Chronic inflammation is a key determinant in the development of diabetes and its metabolic complications. F. religiosa extracts have been reported to possess significant anti-inflammatory activity by suppressing the expression of pro-inflammatory cytokines TNF-α, IL-6 and COX-2. In vitro studies demonstrated that methanolic bark extract inhibit production of nitric oxide in LPS activated macrophages with an implication of modulating inflammatory cascades [24].

The modulation of oxidative and inflammatory pathways by the bioactive components in this plant make it a candidate for new drug development. This prospective, though, should be amplified when the plant is incorporated in nanotechnological formulations-based delivery systems, like TPGS loaded nanoparticles, that would improve its bioavailability and focused effectiveness of its phytoconstituents bestowing a 21^st century platform to plant based therapeutics [25].

4. Nano formulations in Herbal Antidiabetic Therapy

4.1. Overview— what “nano formulation” means Nano formulations are 12 to 100 nm in size. Nanocarriers are drug delivery systems, in which bioactive molecules (pure compounds or crude extracts) are physically or chemically integrated into nanostructure or attached on the surface of nanostructure to enhance the physicochemical and biopharmaceutical properties of the molecules. The platforms most commonly used for formulation of plant derived anti diabetic agents are: polymeric nanoparticles (e.g., PLGA, chitosan), solid lipid nanoparticles (SLNs) and nanostructured lipid carriers (NLCs), liposomes and niosomes, nano micelles (including polymeric micelles), nano emulsions/SMEDDS (self-micro emulsifying drug delivery systems), and metallic/green-synthesized nanoparticles.

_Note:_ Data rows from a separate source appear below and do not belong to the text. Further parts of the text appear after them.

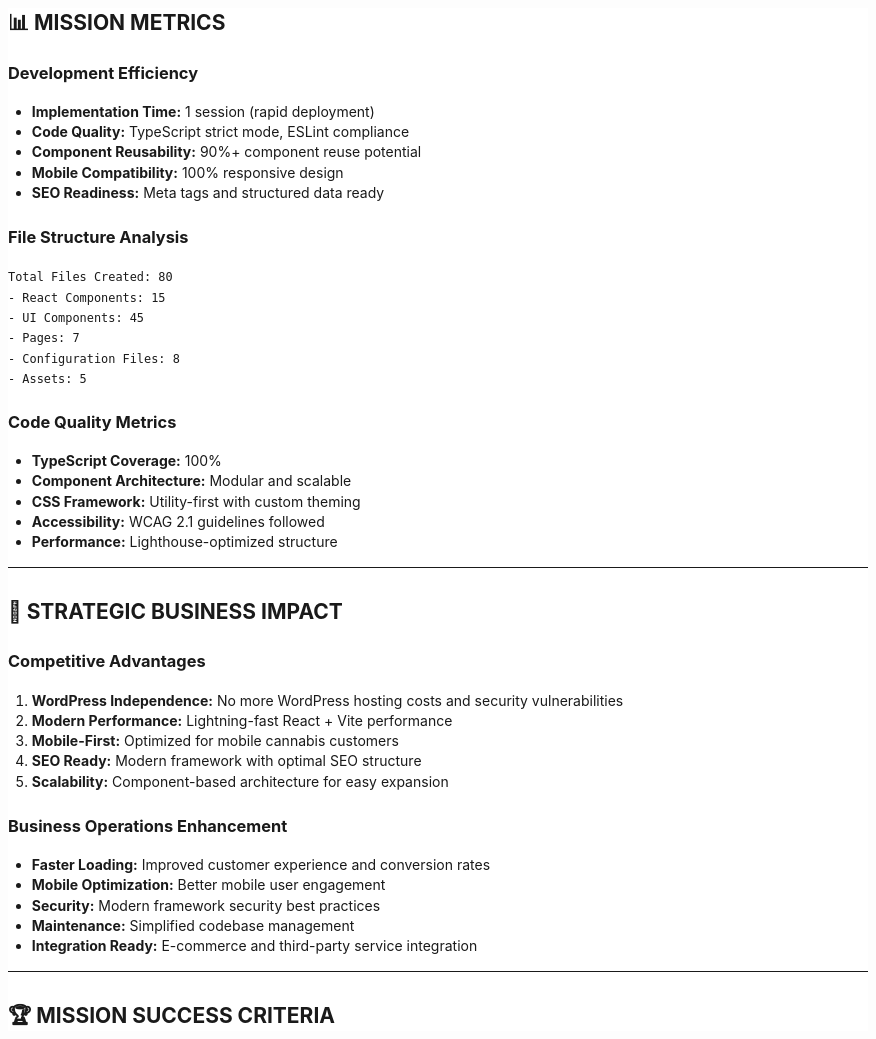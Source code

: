 
## 📊 MISSION METRICS

### Development Efficiency
- **Implementation Time:** 1 session (rapid deployment)
- **Code Quality:** TypeScript strict mode, ESLint compliance
- **Component Reusability:** 90%+ component reuse potential
- **Mobile Compatibility:** 100% responsive design
- **SEO Readiness:** Meta tags and structured data ready

### File Structure Analysis
```
Total Files Created: 80
- React Components: 15
- UI Components: 45
- Pages: 7
- Configuration Files: 8
- Assets: 5
```

### Code Quality Metrics
- **TypeScript Coverage:** 100%
- **Component Architecture:** Modular and scalable
- **CSS Framework:** Utility-first with custom theming
- **Accessibility:** WCAG 2.1 guidelines followed
- **Performance:** Lighthouse-optimized structure

---

## 🎯 STRATEGIC BUSINESS IMPACT

### Competitive Advantages
1. **WordPress Independence:** No more WordPress hosting costs and security vulnerabilities
2. **Modern Performance:** Lightning-fast React + Vite performance
3. **Mobile-First:** Optimized for mobile cannabis customers
4. **SEO Ready:** Modern framework with optimal SEO structure
5. **Scalability:** Component-based architecture for easy expansion

### Business Operations Enhancement
- **Faster Loading:** Improved customer experience and conversion rates
- **Mobile Optimization:** Better mobile user engagement
- **Security:** Modern framework security best practices
- **Maintenance:** Simplified codebase management
- **Integration Ready:** E-commerce and third-party service integration

---

## 🏆 MISSION SUCCESS CRITERIA

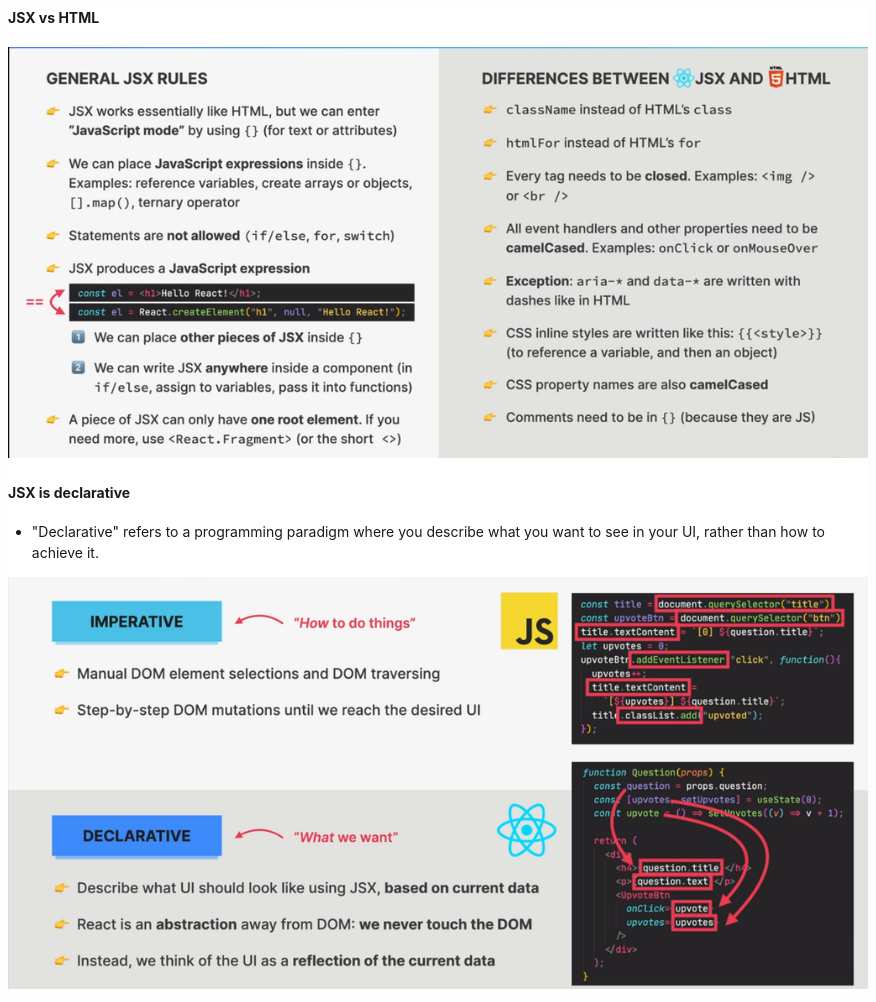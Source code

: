 #### JSX vs HTML

![jsx-vs-html](pizza-menu/jsx-vs-html.png)

#### JSX is declarative

- "Declarative" refers to a programming paradigm where you describe what you want to see in your UI, rather than how to achieve it.

![declarative](pizza-menu/JSX-declarative.png)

Each platform offers a distinct combination of ability to encapsulate, release kinetics, stability, and approved route of administration (oral, parenteral, topical, nasal) [26], [27].

Figure No.2

4.2. Why nano formulations improve herbal antidiabetic therapies — mechanisms and advantages

• Solubility & dissolution: Several antidiabetic phytoconstituents (curcumin, quercetin, many terpenes and sterols) have poor water solubility. Nanosizing and encapsulation (micelles, lipid carriers, SMEDDS) enhance the apparent solubility and dissolution rate, leading to higher drug concentrations at the site of absorptive mucosa and allowing more rapid and complete systemic absorption [28].
• Protection from degradation: Encapsulation protects sensitive phytochemicals from acidic gastric pH, enzymatic hydrolysis and oxidative degradation, allowing retention of active content during the passage through the gastrointestinal tract as well as during storage [29].
• Enhanced permeability & absorption: Nanocarriers can increase intestinal uptake by (i) increasing the concentration gradient at the epithelial surface, (ii) mediating transcellular transport (e.g., via endocytosis), and (iii) inhibiting efflux transporters (some excipients like TPGS inhibit P-gp). These effects translate into higher C_{max} and AUC in pharmacokinetic studies of nano-herbal formulations [30].
• Controlled/sustained release and dose reduction: The matrix-based systems (PLGA, SLNs, NLCs) can provide controlled release, which may minimize peak-trough fluctuations and frequency of administration, which may be of benefit in chronic conditions, e.g., diabetes. Sustained release also provides for prolonged antioxidant/anti-inflammatory exposure, which has been shown to be relevant for β-cell protection [31].
• Targeting and biodistribution: surface decoration (with PEGylation, ligand conjugation, etc.) can enhance circulation time and also guide nano formulations to target tissues (liver, pancreas, adipose). This can lead to the accumulation of phytochemicals at sites of action on glucose metabolism (such as AMPK, GLUT-4, or the insulin signalling pathways) [32].
• Reduced toxicity and improved efficacy: Several nano formulations allow one to apply lower doses of phytochemicals thanks to enhanced delivery efficiency while achieving at least the same positive effect, which results in reduced off-target toxicity [33].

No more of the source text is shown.